Extensin function in plant metabolism is not clear. Neither is the system of Extensin union to other macromolecules of the cell wall, since contradictory results have been obtained according to the kind of plant studied.
Thus, in some species, the difficulty to extract Extensin from the isolated and purified cell walls seems to indicate that covalent bonds occur. Anyway, in the Cyanophyceae and other species studied such extraction is made without great difficulty and it seems that there are no covalent attachments between Extensin and the rest of macromolecules. Should such linkages exist, it has not been determined in which part of the molecule this occurs, though probably it may be by means of the Extensin glycoside chains.
When studying the structural differences between an animal cell and a vegetable cell, there are two absolutely basic and determining factors in the differences between the animal and vegetable kingdoms: the capacity of the vegetal cell to fix CO2 by photosynthesis and the existence in vegetal of a rigid cell wall, formed by extra-cellular matrix closely attached to the external surface of the plasmatic membrane.
An animal cell also has some elements of extra-cellular matrix at its surface, forming what is called "glycocalyx", but in the vegetal cell such wrapping is thicker and more resistant, organized and rigid.
During the growing period, the cellular walls of the vegetal cells are thinner and less rigid than those of developed cells, enabling the elongation and growth of the cellular size; they are called "primary cell walls". When the cell is completely developed, the thickness of the wall increases with some new layers, forming the "secondary cell wall".
The rigidity of the cellular wall is motivated by its chemical composition.

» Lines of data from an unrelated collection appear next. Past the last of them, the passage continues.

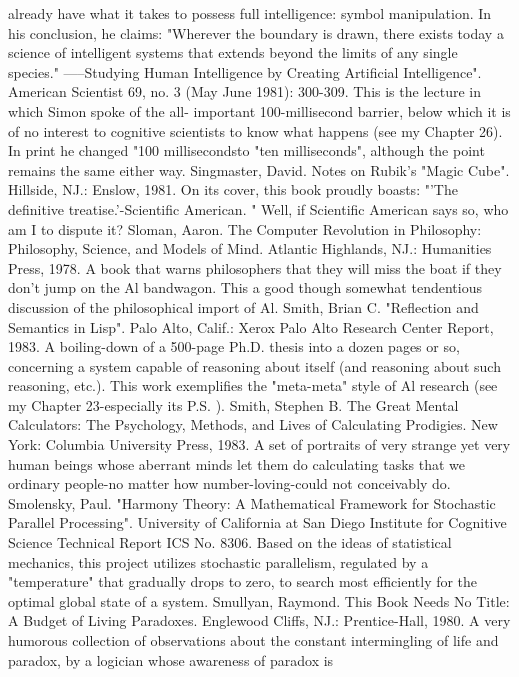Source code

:   already have what it takes to possess full intelligence: symbol manipulation. In his
  conclusion, he claims: "Wherever the boundary is drawn, there exists today a science of
  intelligent systems that extends beyond the limits of any single species."
-----Studying Human Intelligence by Creating Artificial Intelligence". American Scientist 69,
  no. 3 (May June 1981): 300-309. This is the lecture in which Simon spoke of the all-
  important 100-millisecond barrier, below which it is of no interest to cognitive scientists to
  know what happens (see my Chapter 26). In print he changed "100 millisecondsto "ten
  milliseconds", although the point remains the same either way.
Singmaster, David. Notes on Rubik's "Magic Cube". Hillside, NJ.: Enslow, 1981. On its
  cover, this book proudly boasts: "'The definitive treatise.'-Scientific American. " Well, if
  Scientific American says so, who am I to dispute it?
Sloman, Aaron. The Computer Revolution in Philosophy: Philosophy, Science, and Models of
  Mind. Atlantic Highlands, NJ.: Humanities Press, 1978. A book that warns philosophers
  that they will miss the boat if they don't jump on the Al bandwagon. This a good though
  somewhat tendentious discussion of the philosophical import of Al.
Smith, Brian C. "Reflection and Semantics in Lisp". Palo Alto, Calif.: Xerox Palo Alto
  Research Center Report, 1983. A boiling-down of a 500-page Ph.D. thesis into a dozen
  pages or so, concerning a system capable of reasoning about itself (and reasoning about
  such reasoning, etc.). This work exemplifies the "meta-meta" style of Al research (see my
  Chapter 23-especially its P.S. ).
Smith, Stephen B. The Great Mental Calculators: The Psychology, Methods, and Lives of
  Calculating Prodigies. New York: Columbia University Press, 1983. A set of portraits of
  very strange yet very human beings whose aberrant minds let them do calculating tasks that
  we ordinary people-no matter how number-loving-could not conceivably do.
Smolensky, Paul. "Harmony Theory: A Mathematical Framework for Stochastic Parallel
  Processing". University of California at San Diego Institute for Cognitive Science Technical
  Report ICS No. 8306. Based on the ideas of statistical mechanics, this project utilizes
  stochastic parallelism, regulated by a "temperature" that gradually drops to zero, to search
  most efficiently for the optimal global state of a system.
Smullyan, Raymond. This Book Needs No Title: A Budget of Living Paradoxes. Englewood
  Cliffs, NJ.: Prentice-Hall, 1980. A very humorous collection of observations about the
  constant intermingling of life and paradox, by a logician whose awareness of paradox is
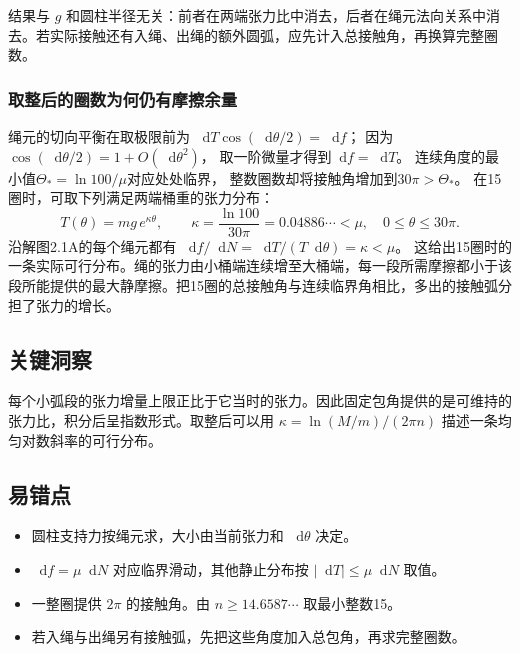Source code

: \documentclass[UTF8,fontset=fandol,a4paper,11pt]{ctexart}
\newcommand{\dd}{\mathop{}\!\mathrm{d}}
\begin{document}
结果与 $g$ 和圆柱半径无关：前者在两端张力比中消去，后者在绳元法向关系中消去。若实际接触还有入绳、出绳的额外圆弧，应先计入总接触角，再换算完整圈数。
\subsubsection*{取整后的圈数为何仍有摩擦余量}
绳元的切向平衡在取极限前为
$\dd T\cos(\dd\theta/2)=\dd f$；
因为$\cos(\dd\theta/2)=1+O(\dd\theta^2)$，
取一阶微量才得到$\dd f=\dd T$。
连续角度的最小值$\Theta_*=\ln100/\mu$对应处处临界，
整数圈数却将接触角增加到$30\pi>\Theta_*$。
在15圈时，可取下列满足两端桶重的张力分布：
\[
T(\theta)=mg\,e^{\kappa\theta},\qquad
\kappa=\frac{\ln100}{30\pi}=0.04886\cdots<\mu,
\quad0\leq\theta\leq30\pi.
\]
沿解图2.1A的每个绳元都有
$\dd f/\dd N=\dd T/(T\dd\theta)=\kappa<\mu$。
这给出15圈时的一条实际可行分布。绳的张力由小桶端连续增至大桶端，每一段所需摩擦都小于该段所能提供的最大静摩擦。把15圈的总接触角与连续临界角相比，多出的接触弧分担了张力的增长。




\subsection*{关键洞察}

每个小弧段的张力增量上限正比于它当时的张力。因此固定包角提供的是可维持的张力比，积分后呈指数形式。取整后可以用 $\kappa=\ln(M/m)/(2\pi n)$ 描述一条均匀对数斜率的可行分布。



\subsection*{易错点}

\begin{itemize}
\item 圆柱支持力按绳元求，大小由当前张力和 $\dd\theta$ 决定。
\item $\dd f=\mu\dd N$ 对应临界滑动，其他静止分布按 $|\dd T|\leq\mu\dd N$ 取值。
\item 一整圈提供 $2\pi$ 的接触角。由 $n\geq14.6587\cdots$ 取最小整数15。
\item 若入绳与出绳另有接触弧，先把这些角度加入总包角，再求完整圈数。
\end{itemize}

\end{document}
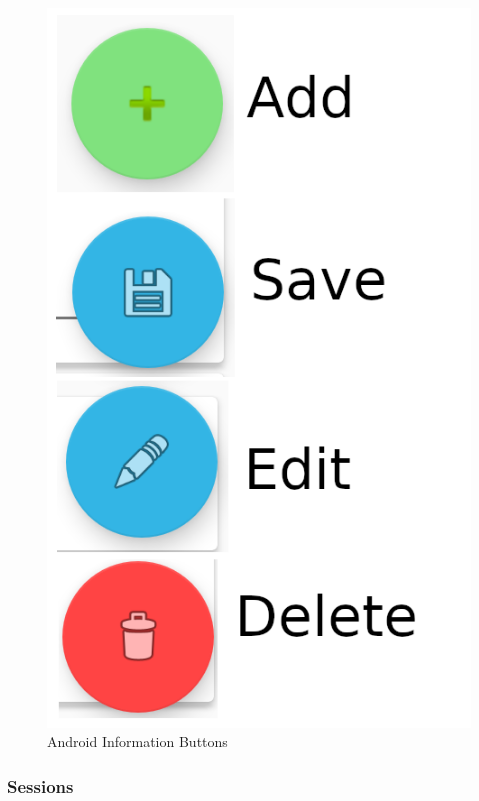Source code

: \documentclass[11pt]{article}
\begin{document}
\begin{figure}
 \centering
 \includegraphics[width=12cm, keepaspectratio]{Images/AndroidInformationButtons.png}
 \caption{Android Information Buttons}
 \label{Android Information Buttons}
\end{figure}

\subsubsection{Sessions}
\label{Mobile Sessions}
\end{document}
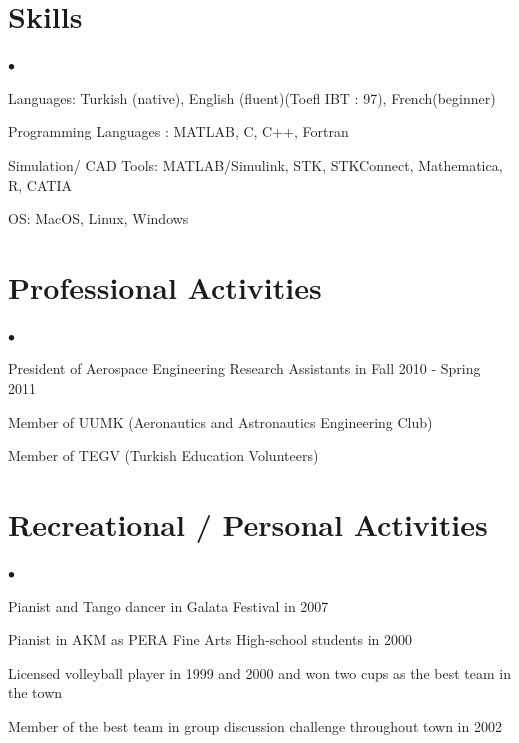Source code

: \documentclass[margin,line]{res}
\newenvironment{list2}{
  \begin{list}{$\bullet$}{
      \setlength{\itemsep}{0in}
      \setlength{\parsep}{0in} \setlength{\parskip}{0in}
      \setlength{\topsep}{0in} \setlength{\partopsep}{0in}
      \setlength{\leftmargin}{0.2in}}}{\end{list}}
\begin{document}
\begin{resume}
\section{\sc Skills}
\begin{list2}
\item Languages: Turkish (native), English (fluent)(Toefl IBT : 97), French(beginner)
\item Programming Languages : MATLAB, C, C++, Fortran
\item Simulation/ CAD Tools: MATLAB/Simulink, STK, STKConnect, Mathematica, R, CATIA
\item OS: MacOS, Linux, Windows
\end{list2}


\section{\sc Professional Activities}
\begin{list2}
\item	President of Aerospace Engineering Research Assistants in  Fall 2010 - Spring 2011
\item	Member of UUMK (Aeronautics and Astronautics Engineering Club)
\item	Member of TEGV (Turkish Education Volunteers)
\end{list2}


\section{\sc Recreational / Personal Activities}
\begin{list2}
\item	Pianist and Tango dancer in Galata Festival in 2007
\item	Pianist in AKM as PERA Fine Arts High-school students in 2000
\item	Licensed volleyball player in 1999 and 2000 and won two cups as the best team in the town
\item	Member of the best team in group discussion challenge throughout town in 2002
\end{list2}



\end{resume}
\end{document}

Long cellulose fibers, highly resistant, compose it, linked by a matrix of polysaccharides and protein. The polysaccharides of this matrix are basically hemicelluloses and pectines attached by ionic and covalent bonds.

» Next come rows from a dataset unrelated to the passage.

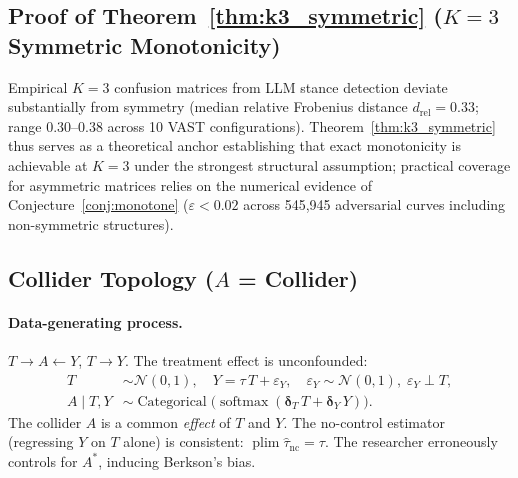 \subsection{Proof of Theorem~\ref{thm:k3_symmetric} ($K{=}3$ Symmetric Monotonicity)}
\label{app:k3_symmetric_proof}



\begin{remark}
\label{rem:symmetry}
Empirical $K{=}3$ confusion matrices from LLM stance detection deviate substantially from symmetry (median relative Frobenius distance $d_{\mathrm{rel}}{=}0.33$; range 0.30--0.38 across 10 VAST configurations). Theorem~\ref{thm:k3_symmetric} thus serves as a theoretical anchor establishing that exact monotonicity is achievable at $K{=}3$ under the strongest structural assumption; practical coverage for asymmetric matrices relies on the numerical evidence of Conjecture~\ref{conj:monotone} ($\varepsilon < 0.02$ across 545{,}945 adversarial curves including non-symmetric structures).
\end{remark}

\subsection{Collider Topology ($A$ = Collider)}
\label{app:collider}

\paragraph{Data-generating process.}
$T\to A\leftarrow Y$, $T\to Y$.
The treatment effect is unconfounded:
\begin{align*}
  T &\sim \mathcal{N}(0,1),\quad
  Y = \tau\,T + \varepsilon_Y,\quad \varepsilon_Y\sim\mathcal{N}(0,1),\;\varepsilon_Y\perp T,\\
  A\mid T,Y &\sim \operatorname{Categorical}\bigl(\operatorname{softmax}(\boldsymbol{\delta}_T\,T + \boldsymbol{\delta}_Y\,Y)\bigr).
\end{align*}
The collider $A$ is a common \emph{effect} of $T$ and $Y$.
The no-control estimator (regressing $Y$ on $T$ alone) is consistent: $\operatorname{plim}\hat\tau_{\mathrm{nc}}=\tau$.
The researcher erroneously controls for $A^*$, inducing Berkson's bias.


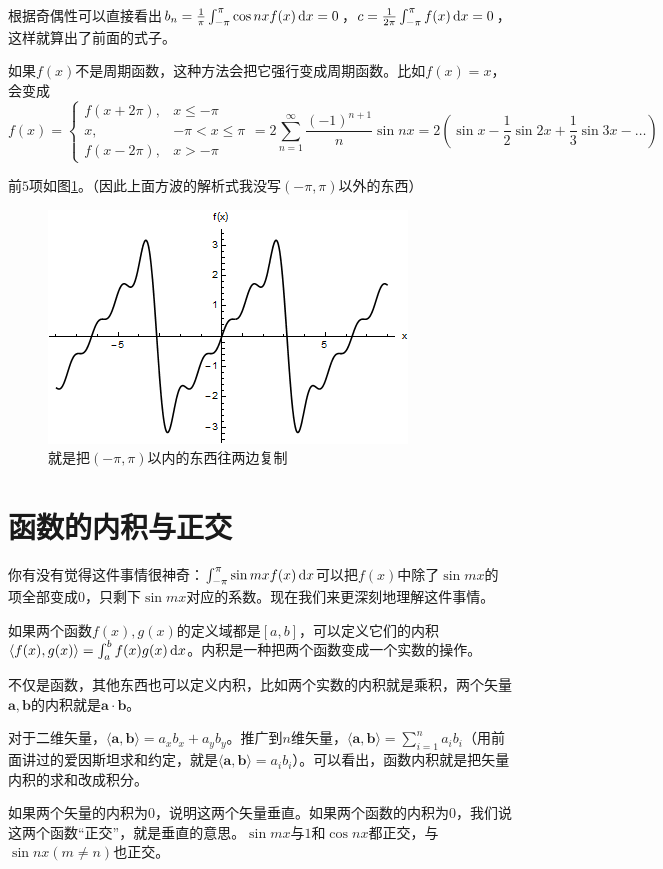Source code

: 根据奇偶性可以直接看出$b_n=\frac{1}{\pi} \int_{-\pi}^{\pi} \cos n x f(x) \mathop{}\!\mathrm{d} x=0$，$c=\frac{1}{2 \pi} \int_{-\pi}^{\pi} f(x) \mathop{}\!\mathrm{d} x=0$，这样就算出了前面的式子。

如果$f(x)$不是周期函数，这种方法会把它强行变成周期函数。比如$f(x)=x$，会变成
\begin{equation*}
f(x)=\begin{cases} f(x+2 \pi), &x \le -\pi \\ x, &-\pi<x \le \pi \\ f(x-2 \pi), &x>-\pi \end{cases}=2 \sum_{n=1}^{\infty} \frac{(-1)^{n+1}}{n} \sin n x=2(\sin x-\frac{1}{2} \sin 2 x+\frac{1}{3} \sin 3 x-\dots)
\end{equation*}

前$5$项如图\ref{fig-trigo-x}。（因此上面方波的解析式我没写$(-\pi,\pi)$以外的东西）
\begin{figure}[htb]
\centering
\includegraphics[width=0.33\linewidth]{fig/trigo-x.png}
\caption{就是把$(-\pi,\pi)$以内的东西往两边复制}
\label{fig-trigo-x}
\end{figure}
\section{函数的内积与正交}
你有没有觉得这件事情很神奇：$\int_{-\pi}^{\pi} \sin m x f(x) \mathop{}\!\mathrm{d} x$可以把$f(x)$中除了$\sin m x$的项全部变成$0$，只剩下$\sin m x$对应的系数。现在我们来更深刻地理解这件事情。

如果两个函数$f(x),g(x)$的定义域都是$[a,b]$，可以定义它们的内积$\langle f(x),g(x) \rangle=\int_a^b f(x) g(x) \mathop{}\!\mathrm{d} x$。内积是一种把两个函数变成一个实数的操作。

不仅是函数，其他东西也可以定义内积，比如两个实数的内积就是乘积，两个矢量$\mathbf{a},\mathbf{b}$的内积就是$\mathbf{a} \cdot \mathbf{b}$。

对于二维矢量，$\langle \mathbf{a},\mathbf{b} \rangle=a_x b_x+a_y b_y$。推广到$n$维矢量，$\langle \mathbf{a},\mathbf{b} \rangle=\sum_{i=1}^n a_i b_i$（用前面讲过的爱因斯坦求和约定，就是$\langle \mathbf{a},\mathbf{b} \rangle=a_i b_i$）。可以看出，函数内积就是把矢量内积的求和改成积分。

如果两个矢量的内积为$0$，说明这两个矢量垂直。如果两个函数的内积为$0$，我们说这两个函数“正交”，就是垂直的意思。$\sin m x$与$1$和$\cos n x$都正交，与$\sin n x(m \neq n)$也正交。

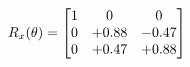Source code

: \documentclass[preview]{standalone}
\begin{document}
\begin{align*}
\special{dvisvgm:raw <g id='unique000'>}R_{x}(\theta) = \begin{bmatrix}1 & 0 & 0 \\0 & +0.88 & -0.47 \\0 & +0.47 & +0.88\end{bmatrix}\special{dvisvgm:raw </g>}
\end{align*}
\end{document}
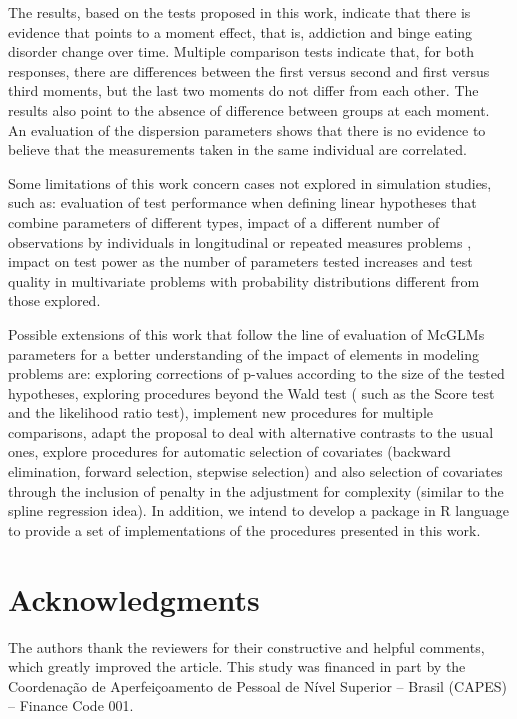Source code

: \documentclass[AMA,STIX1COL]{WileyNJD-v2}
\begin{document}
The results, based on the tests proposed in this work, indicate that there is evidence that points to a moment effect, that is, addiction and binge eating disorder change over time. Multiple comparison tests indicate that, for both responses, there are differences between the first versus second and first versus third moments, but the last two moments do not differ from each other. The results also point to the absence of difference between groups at each moment. An evaluation of the dispersion parameters shows that there is no evidence to believe that the measurements taken in the same individual are correlated.

Some limitations of this work concern cases not explored in simulation studies, such as: evaluation of test performance when defining linear hypotheses that combine parameters of different types, impact of a different number of observations by individuals in longitudinal or repeated measures problems , impact on test power as the number of parameters tested increases and test quality in multivariate problems with probability distributions different from those explored.

Possible extensions of this work that follow the line of evaluation of McGLMs parameters for a better understanding of the impact of elements in modeling problems are: exploring corrections of p-values according to the size of the tested hypotheses, exploring procedures beyond the Wald test ( such as the Score test and the likelihood ratio test), implement new procedures for multiple comparisons, adapt the proposal to deal with alternative contrasts to the usual ones, explore procedures for automatic selection of covariates (backward elimination, forward selection, stepwise selection) and also selection of covariates through the inclusion of penalty in the adjustment for complexity (similar to the spline regression idea). In addition, we intend to develop a package in R language to provide a set of implementations of the procedures presented in this work.



\section*{Acknowledgments}

The authors thank the reviewers for their constructive and helpful comments, which greatly improved the article. This study was financed in part by the Coordenação de Aperfeiçoamento de Pessoal de Nível Superior – Brasil (CAPES) – Finance Code 001.
\end{document}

Cellulose is a linear molecule composed of several thousands of D-glucose units attached by linkages b(1-4). For this reasons the chain has a flat form, like a ribbon. This structure is stabilized intra-molecularly by means of hydrogen bonds. Intermolecular hydrogen bonds are also formed and this way there are groups of parallel cellulose molecules (usually between 60 and 70) extremely ordered, which are called cellulose micro-fibrils (fig.1).